NOTE: this is far from being ready for production. Use it at your own risk.
Using GenStage and setup as a system of one producer, one consumer-producer and one consumer. The producer fetch tweets from the Twitter Streaming APIs and sends data to the ProducerConsumer that sends data to the Consumer:
[A] -> [B] -> [C]
That means:
A is only a producer (and therefore a source) B is both producer and consumer C is only a consumer (and therefore a sink)
The producer (A) connects to the Twitter Stream API and read in all tweets sending them to the producer-consumer (B). The producer-consumer (B) will check if the hashtag appears in the tweet. If yes, it will send it to the consumer ( C ). The sink ( C ) will then log the tweet with a timestamp to the console.
The producer (A) receives messages from a continuous stream from Twitter and adds the tweets
to a :queue
. When handling the demand from the consumers, it will pick tweets out of the queue and dispatch them.
Elxir ~> 1.5
cd twitflow
mix deps.get
In the file config/config.exs
you should add the following keys and secrets.

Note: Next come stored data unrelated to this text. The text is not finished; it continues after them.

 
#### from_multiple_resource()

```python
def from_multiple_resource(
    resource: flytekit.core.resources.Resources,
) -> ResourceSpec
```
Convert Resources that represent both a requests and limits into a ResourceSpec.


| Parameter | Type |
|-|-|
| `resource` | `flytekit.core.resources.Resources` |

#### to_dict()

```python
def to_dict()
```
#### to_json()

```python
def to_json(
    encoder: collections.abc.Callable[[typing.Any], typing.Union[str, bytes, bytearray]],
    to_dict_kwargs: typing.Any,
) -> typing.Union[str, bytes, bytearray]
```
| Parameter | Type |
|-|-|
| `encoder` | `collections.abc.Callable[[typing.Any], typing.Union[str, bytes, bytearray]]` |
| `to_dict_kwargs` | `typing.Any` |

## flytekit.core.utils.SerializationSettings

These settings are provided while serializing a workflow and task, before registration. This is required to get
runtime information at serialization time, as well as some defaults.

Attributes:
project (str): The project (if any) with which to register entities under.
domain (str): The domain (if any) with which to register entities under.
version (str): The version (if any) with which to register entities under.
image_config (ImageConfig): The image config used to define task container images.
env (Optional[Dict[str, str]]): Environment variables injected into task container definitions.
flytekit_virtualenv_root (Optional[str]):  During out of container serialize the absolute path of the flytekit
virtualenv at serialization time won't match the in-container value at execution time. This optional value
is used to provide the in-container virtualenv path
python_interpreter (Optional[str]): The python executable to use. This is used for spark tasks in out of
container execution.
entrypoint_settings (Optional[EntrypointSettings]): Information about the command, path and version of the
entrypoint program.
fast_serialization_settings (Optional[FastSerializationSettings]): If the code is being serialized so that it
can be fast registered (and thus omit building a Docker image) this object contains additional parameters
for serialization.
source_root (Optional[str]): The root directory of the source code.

You can get them on dev.twitter.com
config :twittex,
consumer_key: "",
consumer_secret: "",
token: "",
token_secret: ""
In the folder of the current application run mix run --no-halt
By default, the application will filter only tweets that include the word 'startup'. To change this, export an environment variable called MONITOR_HASHTAG
and give it the word or sentence you would like to follow.
Example:
export MONITOR_HASHTAG=love
mix run --no-halt
13:07:00.774 [info] Start monitoring tweets about love
13:07:07.913 [info] RT @lovely_zinampan: nakakainis yung teacher na nanghuhula lang ng ibibigay na grade sa estudyante
tangin*🙊😞
13:07:10.934 [info] RT @loveloiniee: Hala paktay nagbisaya na hahahahahaha
WansaGelliInABottle BukasNa https://t.co/krwFcUoDIO
13:07:20.888 [info] RT @PreetBharara: Some people hate this president BECAUSE they love this country https://t.co/B03e3mXKTz
13:07:22.901 [info] RT @razalfaro: words cannot describe how beautiful you are.

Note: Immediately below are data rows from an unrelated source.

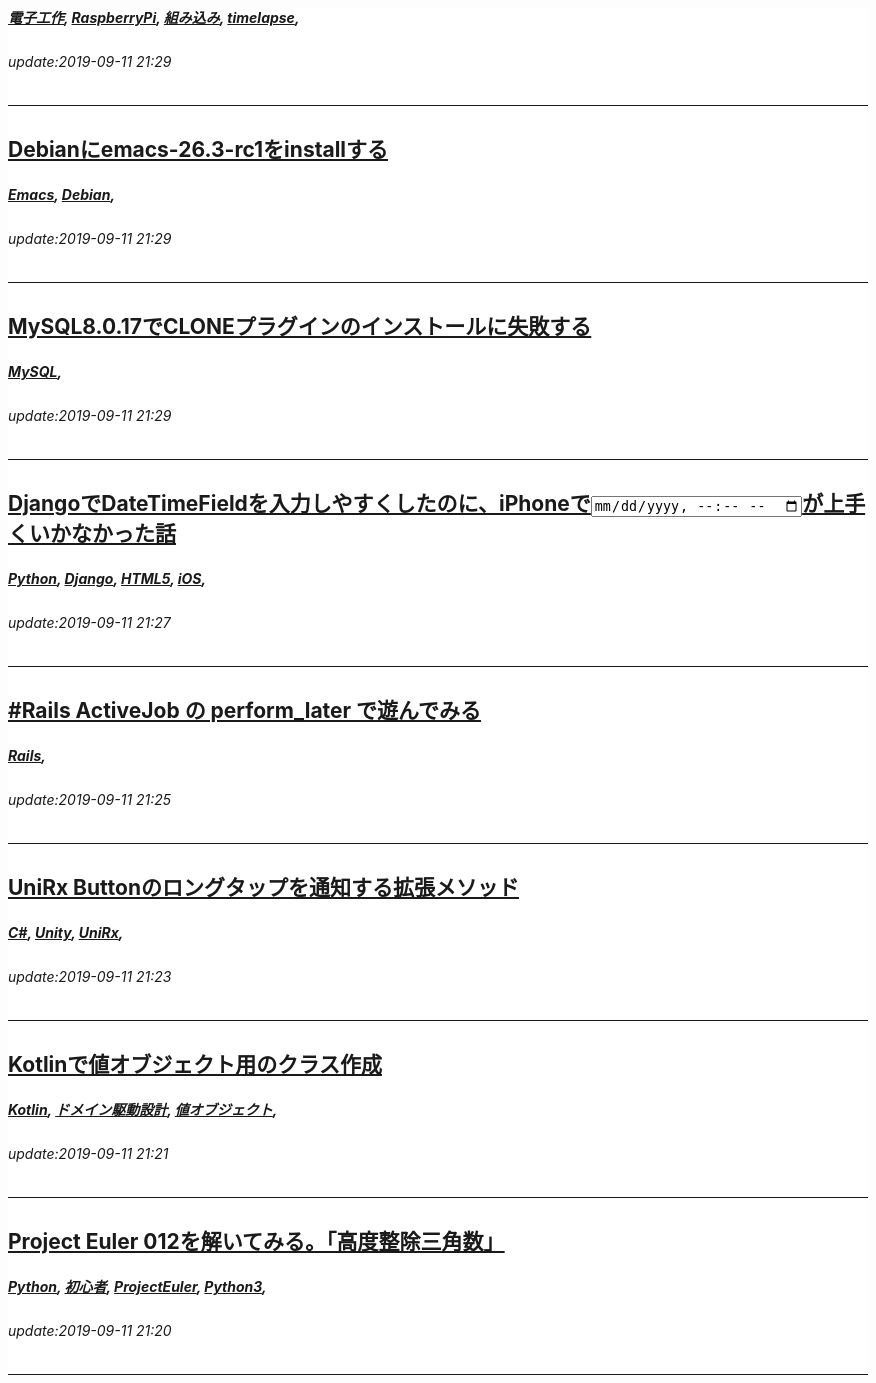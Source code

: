 ##### [電子工作](https://qiita.com/tags/電子工作), [RaspberryPi](https://qiita.com/tags/RaspberryPi), [組み込み](https://qiita.com/tags/組み込み), [timelapse](https://qiita.com/tags/timelapse), 
###### update:2019-09-11 21:29
---
## [Debianにemacs-26.3-rc1をinstallする](https://qiita.com/minoruGH/items/acb6a09d4cc22825b9ab)
##### [Emacs](https://qiita.com/tags/Emacs), [Debian](https://qiita.com/tags/Debian), 
###### update:2019-09-11 21:29
---
## [MySQL8.0.17でCLONEプラグインのインストールに失敗する](https://qiita.com/miyamadoKL/items/cc28c4eacedcf31c7e29)
##### [MySQL](https://qiita.com/tags/MySQL), 
###### update:2019-09-11 21:29
---
## [DjangoでDateTimeFieldを入力しやすくしたのに、iPhoneで<input type="datetime-local">が上手くいかなかった話](https://qiita.com/Totomone/items/c405a7fc66a1739ab7c5)
##### [Python](https://qiita.com/tags/Python), [Django](https://qiita.com/tags/Django), [HTML5](https://qiita.com/tags/HTML5), [iOS](https://qiita.com/tags/iOS), 
###### update:2019-09-11 21:27
---
## [#Rails ActiveJob の perform_later で遊んでみる](https://qiita.com/YumaInaura/items/d6e0779756aad6f78724)
##### [Rails](https://qiita.com/tags/Rails), 
###### update:2019-09-11 21:25
---
## [UniRx Buttonのロングタップを通知する拡張メソッド](https://qiita.com/furusawaB/items/fddd44cb4c9c91983e40)
##### [C#](https://qiita.com/tags/C#), [Unity](https://qiita.com/tags/Unity), [UniRx](https://qiita.com/tags/UniRx), 
###### update:2019-09-11 21:23
---
## [Kotlinで値オブジェクト用のクラス作成](https://qiita.com/tkhs0604/items/3f0d356c92d591cb17c0)
##### [Kotlin](https://qiita.com/tags/Kotlin), [ドメイン駆動設計](https://qiita.com/tags/ドメイン駆動設計), [値オブジェクト](https://qiita.com/tags/値オブジェクト), 
###### update:2019-09-11 21:21
---
## [Project Euler 012を解いてみる。「高度整除三角数」](https://qiita.com/radiol/items/9b7a6d4d1e69c46951d7)
##### [Python](https://qiita.com/tags/Python), [初心者](https://qiita.com/tags/初心者), [ProjectEuler](https://qiita.com/tags/ProjectEuler), [Python3](https://qiita.com/tags/Python3), 
###### update:2019-09-11 21:20
---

I love you to death Meng..❤️
@mainedcm
#MaineForRejoice https://t.co/YgYSobzL…
13:07:28.931 [info] RT @Bestloveporn: https://t.co/JV8b74p0w1
- tests
- tests
- simplify the producer logic
- The producer is coupled with the Twitter API stream and this could be avoided in different ways, however, in this experiment the intention was to demonstrate how producers, producer consumers and consumers can interact with each other. So the focus was spent there.
- The application may crash reaching the maximum rate of restarts for some of the workers, like the producer. This may be solved either isolating even more the workers and the points of failure or increasing the maximum number of restarts or using some other strategy in production.
- Fun fact, the Twittex library pushes back-pressure at the TCP level
- The design of the supervision tree has to be adapted after some learning on the specific domain
- Given that now all tweets are added to a :queue, there is a risk that the queue could get too big. This may be avoided adding more consumers as the queue grows.